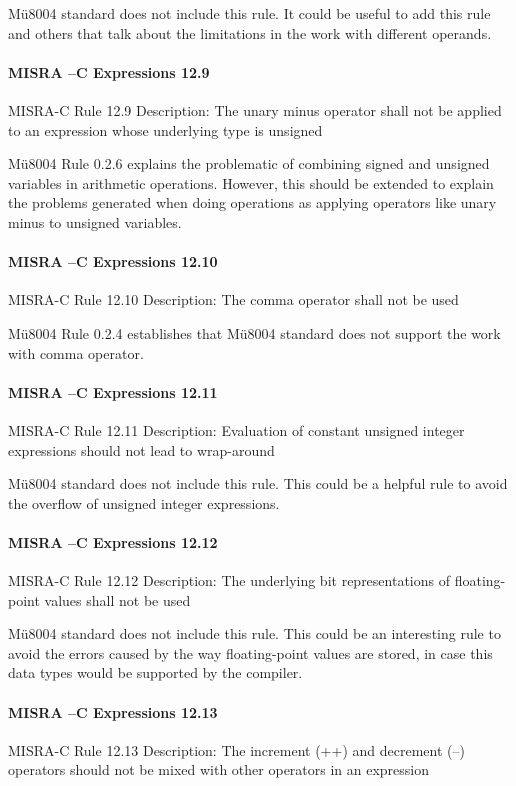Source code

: Mü8004 standard does not include this rule. It could be useful to add this rule and others that talk about the limitations in the work with different operands.

\paragraph{MISRA –C Expressions 12.9}
MISRA-C Rule 12.9 Description: The unary minus operator shall not be applied to an expression whose underlying type is unsigned

Mü8004 Rule 0.2.6 explains the problematic of combining signed and unsigned variables in arithmetic operations. However, this should be extended to explain the problems generated when doing operations as applying operators like unary minus to unsigned variables.

\paragraph{MISRA –C Expressions 12.10}
MISRA-C Rule 12.10 Description: The comma operator shall not be used

Mü8004 Rule 0.2.4 establishes that Mü8004 standard does not support the work with comma operator. 

\paragraph{MISRA –C Expressions 12.11}
MISRA-C Rule 12.11 Description: Evaluation of constant unsigned integer expressions should not lead to wrap-around

Mü8004 standard does not include this rule. This could be a helpful rule to avoid the overflow of unsigned integer expressions.

\paragraph{MISRA –C Expressions 12.12}
MISRA-C Rule 12.12 Description: The underlying bit representations of floating-point values shall not be used

Mü8004 standard does not include this rule. This could be an interesting rule to avoid the errors caused by the way floating-point values are stored, in case this data types would be supported by the compiler.

\paragraph{MISRA –C Expressions 12.13}
MISRA-C Rule 12.13 Description: The increment (++) and decrement (--) operators should not be mixed with other operators in an expression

WHAT TO PRODUCE>
Omit the pictures, then output the rest of the listing exactly.

OUTPUT BELOW>
Source code

: Mü8004 standard does not include this rule. It could be useful to add this rule and others that talk about the limitations in the work with different operands.

\paragraph{MISRA –C Expressions 12.9}
MISRA-C Rule 12.9 Description: The unary minus operator shall not be applied to an expression whose underlying type is unsigned

Mü8004 Rule 0.2.6 explains the problematic of combining signed and unsigned variables in arithmetic operations. However, this should be extended to explain the problems generated when doing operations as applying operators like unary minus to unsigned variables.

\paragraph{MISRA –C Expressions 12.10}
MISRA-C Rule 12.10 Description: The comma operator shall not be used

Mü8004 Rule 0.2.4 establishes that Mü8004 standard does not support the work with comma operator. 

\paragraph{MISRA –C Expressions 12.11}
MISRA-C Rule 12.11 Description: Evaluation of constant unsigned integer expressions should not lead to wrap-around

Mü8004 standard does not include this rule. This could be a helpful rule to avoid the overflow of unsigned integer expressions.

\paragraph{MISRA –C Expressions 12.12}
MISRA-C Rule 12.12 Description: The underlying bit representations of floating-point values shall not be used

Mü8004 standard does not include this rule. This could be an interesting rule to avoid the errors caused by the way floating-point values are stored, in case this data types would be supported by the compiler.

\paragraph{MISRA –C Expressions 12.13}
MISRA-C Rule 12.13 Description: The increment (++) and decrement (--) operators should not be mixed with other operators in an expression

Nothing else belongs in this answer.